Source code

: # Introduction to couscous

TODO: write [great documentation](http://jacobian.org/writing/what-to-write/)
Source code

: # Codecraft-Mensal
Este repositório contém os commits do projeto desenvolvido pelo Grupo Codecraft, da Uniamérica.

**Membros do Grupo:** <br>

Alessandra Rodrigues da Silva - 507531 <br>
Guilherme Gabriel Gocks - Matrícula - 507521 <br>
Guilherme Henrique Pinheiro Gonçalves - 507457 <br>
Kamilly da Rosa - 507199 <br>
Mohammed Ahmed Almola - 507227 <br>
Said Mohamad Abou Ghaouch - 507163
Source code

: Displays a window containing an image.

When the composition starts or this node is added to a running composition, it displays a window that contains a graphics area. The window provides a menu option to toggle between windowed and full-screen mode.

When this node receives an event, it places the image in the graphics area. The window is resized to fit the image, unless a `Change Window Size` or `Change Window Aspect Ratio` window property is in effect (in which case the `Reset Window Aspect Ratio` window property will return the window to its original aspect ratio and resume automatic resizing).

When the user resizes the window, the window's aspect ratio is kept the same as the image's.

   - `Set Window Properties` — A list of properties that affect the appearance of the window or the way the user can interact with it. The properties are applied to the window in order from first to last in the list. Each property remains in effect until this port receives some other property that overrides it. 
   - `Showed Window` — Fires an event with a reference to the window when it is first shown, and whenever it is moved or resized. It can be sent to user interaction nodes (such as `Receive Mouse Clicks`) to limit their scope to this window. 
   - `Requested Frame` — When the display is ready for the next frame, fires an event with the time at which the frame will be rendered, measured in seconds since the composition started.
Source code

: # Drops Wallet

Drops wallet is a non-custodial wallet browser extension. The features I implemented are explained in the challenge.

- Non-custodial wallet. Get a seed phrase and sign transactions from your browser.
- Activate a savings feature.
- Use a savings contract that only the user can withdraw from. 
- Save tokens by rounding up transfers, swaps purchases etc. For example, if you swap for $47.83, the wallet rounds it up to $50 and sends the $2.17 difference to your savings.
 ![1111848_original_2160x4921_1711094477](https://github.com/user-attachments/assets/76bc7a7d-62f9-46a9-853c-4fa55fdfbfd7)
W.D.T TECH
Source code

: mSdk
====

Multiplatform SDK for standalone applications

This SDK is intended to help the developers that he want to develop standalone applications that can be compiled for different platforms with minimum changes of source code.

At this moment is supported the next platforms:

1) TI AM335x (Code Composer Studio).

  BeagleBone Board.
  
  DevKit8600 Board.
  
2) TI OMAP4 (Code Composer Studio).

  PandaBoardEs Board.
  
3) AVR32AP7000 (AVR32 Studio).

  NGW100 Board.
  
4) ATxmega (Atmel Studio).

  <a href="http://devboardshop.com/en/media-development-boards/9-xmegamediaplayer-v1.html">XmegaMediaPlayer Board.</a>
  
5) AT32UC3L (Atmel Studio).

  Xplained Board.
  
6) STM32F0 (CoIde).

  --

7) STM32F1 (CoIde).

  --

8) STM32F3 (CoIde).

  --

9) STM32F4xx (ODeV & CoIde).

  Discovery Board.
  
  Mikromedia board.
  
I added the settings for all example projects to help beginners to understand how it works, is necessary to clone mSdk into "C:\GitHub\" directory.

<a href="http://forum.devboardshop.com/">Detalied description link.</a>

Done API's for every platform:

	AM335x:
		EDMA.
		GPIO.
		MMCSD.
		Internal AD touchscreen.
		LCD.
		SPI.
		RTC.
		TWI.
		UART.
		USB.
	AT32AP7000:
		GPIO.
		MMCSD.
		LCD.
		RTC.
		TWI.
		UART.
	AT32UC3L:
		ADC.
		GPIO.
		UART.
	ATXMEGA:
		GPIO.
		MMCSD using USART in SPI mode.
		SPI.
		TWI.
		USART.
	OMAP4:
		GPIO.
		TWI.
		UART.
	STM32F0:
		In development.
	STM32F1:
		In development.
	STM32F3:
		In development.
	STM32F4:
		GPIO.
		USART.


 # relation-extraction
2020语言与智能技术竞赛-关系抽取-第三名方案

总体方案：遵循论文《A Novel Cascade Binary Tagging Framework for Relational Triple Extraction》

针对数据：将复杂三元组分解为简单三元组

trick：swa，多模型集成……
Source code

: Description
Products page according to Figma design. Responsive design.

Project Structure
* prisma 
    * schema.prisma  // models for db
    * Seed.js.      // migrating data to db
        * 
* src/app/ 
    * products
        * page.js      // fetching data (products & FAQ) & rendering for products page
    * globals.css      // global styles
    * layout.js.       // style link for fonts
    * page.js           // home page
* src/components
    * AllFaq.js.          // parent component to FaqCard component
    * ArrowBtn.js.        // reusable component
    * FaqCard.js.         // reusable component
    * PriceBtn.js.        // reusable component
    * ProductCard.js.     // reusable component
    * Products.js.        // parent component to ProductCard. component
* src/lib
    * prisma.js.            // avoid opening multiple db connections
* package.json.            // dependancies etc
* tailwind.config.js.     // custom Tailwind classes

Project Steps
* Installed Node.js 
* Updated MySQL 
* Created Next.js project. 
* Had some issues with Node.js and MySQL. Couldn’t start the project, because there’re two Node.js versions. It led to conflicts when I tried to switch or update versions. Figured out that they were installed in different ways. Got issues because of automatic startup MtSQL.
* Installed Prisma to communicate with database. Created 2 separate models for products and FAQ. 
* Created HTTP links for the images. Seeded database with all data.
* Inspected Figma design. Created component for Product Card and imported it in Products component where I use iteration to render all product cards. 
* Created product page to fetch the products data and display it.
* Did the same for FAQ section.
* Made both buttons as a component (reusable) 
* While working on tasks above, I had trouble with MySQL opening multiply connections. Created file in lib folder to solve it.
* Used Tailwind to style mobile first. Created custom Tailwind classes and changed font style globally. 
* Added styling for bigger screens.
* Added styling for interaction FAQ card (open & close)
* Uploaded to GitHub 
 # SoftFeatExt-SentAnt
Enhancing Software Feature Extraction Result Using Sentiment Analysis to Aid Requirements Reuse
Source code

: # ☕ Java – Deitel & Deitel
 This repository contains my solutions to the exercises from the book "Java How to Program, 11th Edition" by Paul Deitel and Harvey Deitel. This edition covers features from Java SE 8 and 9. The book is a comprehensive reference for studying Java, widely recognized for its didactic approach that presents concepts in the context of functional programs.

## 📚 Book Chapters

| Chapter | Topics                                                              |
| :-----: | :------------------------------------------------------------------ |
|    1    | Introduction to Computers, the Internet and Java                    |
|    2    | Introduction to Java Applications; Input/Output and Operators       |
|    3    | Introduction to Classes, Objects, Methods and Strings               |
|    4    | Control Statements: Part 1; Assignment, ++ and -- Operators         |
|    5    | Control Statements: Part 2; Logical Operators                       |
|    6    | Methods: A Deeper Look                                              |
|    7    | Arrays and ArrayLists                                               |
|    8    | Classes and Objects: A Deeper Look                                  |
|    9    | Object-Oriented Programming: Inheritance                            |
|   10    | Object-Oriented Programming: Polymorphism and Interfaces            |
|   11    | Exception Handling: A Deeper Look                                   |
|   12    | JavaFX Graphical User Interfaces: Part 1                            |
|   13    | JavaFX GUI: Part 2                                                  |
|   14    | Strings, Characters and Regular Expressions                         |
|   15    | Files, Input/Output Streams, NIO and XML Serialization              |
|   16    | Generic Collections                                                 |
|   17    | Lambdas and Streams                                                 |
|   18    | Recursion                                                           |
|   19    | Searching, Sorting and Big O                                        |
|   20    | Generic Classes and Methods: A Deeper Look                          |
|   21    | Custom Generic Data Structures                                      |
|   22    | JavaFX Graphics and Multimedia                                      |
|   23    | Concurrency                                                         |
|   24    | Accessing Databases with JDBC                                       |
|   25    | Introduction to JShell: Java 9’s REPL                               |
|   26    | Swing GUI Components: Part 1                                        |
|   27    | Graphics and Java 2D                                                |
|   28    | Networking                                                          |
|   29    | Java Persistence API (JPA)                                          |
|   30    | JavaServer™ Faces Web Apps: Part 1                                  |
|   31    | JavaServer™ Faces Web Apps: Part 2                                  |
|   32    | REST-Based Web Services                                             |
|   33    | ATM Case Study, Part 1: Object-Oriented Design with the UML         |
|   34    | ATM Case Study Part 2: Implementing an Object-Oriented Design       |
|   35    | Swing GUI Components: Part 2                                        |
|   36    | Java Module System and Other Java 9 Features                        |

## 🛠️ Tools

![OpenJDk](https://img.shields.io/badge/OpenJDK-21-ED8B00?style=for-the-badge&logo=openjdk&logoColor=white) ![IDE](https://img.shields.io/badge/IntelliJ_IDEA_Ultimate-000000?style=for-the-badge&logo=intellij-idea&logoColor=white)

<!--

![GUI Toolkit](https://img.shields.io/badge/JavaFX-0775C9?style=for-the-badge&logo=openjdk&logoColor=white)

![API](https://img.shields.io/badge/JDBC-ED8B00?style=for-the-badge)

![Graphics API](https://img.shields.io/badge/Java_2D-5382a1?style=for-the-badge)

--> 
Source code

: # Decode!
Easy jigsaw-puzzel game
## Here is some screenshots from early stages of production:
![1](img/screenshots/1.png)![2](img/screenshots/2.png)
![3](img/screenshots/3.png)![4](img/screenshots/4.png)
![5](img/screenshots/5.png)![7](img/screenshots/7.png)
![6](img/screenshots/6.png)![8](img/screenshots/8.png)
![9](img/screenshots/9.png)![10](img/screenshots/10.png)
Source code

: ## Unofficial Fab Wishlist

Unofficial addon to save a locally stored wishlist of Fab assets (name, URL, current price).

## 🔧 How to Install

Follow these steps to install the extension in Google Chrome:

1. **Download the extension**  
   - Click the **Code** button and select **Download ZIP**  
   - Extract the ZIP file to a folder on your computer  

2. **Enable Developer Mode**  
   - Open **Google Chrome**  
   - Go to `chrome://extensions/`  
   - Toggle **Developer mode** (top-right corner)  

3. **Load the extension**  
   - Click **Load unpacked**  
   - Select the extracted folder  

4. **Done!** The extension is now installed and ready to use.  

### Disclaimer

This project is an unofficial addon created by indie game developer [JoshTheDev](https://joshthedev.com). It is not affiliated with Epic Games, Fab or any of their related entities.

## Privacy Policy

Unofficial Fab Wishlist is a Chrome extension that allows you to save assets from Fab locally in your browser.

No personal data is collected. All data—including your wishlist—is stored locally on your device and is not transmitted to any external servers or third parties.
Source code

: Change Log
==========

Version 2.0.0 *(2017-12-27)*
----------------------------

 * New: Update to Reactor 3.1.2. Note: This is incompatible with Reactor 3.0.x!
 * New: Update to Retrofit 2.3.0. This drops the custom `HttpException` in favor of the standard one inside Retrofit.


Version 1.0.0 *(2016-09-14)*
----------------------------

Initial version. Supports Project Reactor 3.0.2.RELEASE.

◆ ◆ ◆ ◆ ◆

→ WHAT IS BEING ASKED
Go through the records line by line, and copy each line that holds the string "will".

→ WRITTEN RESPONSE
When this node receives an event, it places the image in the graphics area. The window is resized to fit the image, unless a `Change Window Size` or `Change Window Aspect Ratio` window property is in effect (in which case the `Reset Window Aspect Ratio` window property will return the window to its original aspect ratio and resume automatic resizing).
   - `Requested Frame` — When the display is ready for the next frame, fires an event with the time at which the frame will be rendered, measured in seconds since the composition started.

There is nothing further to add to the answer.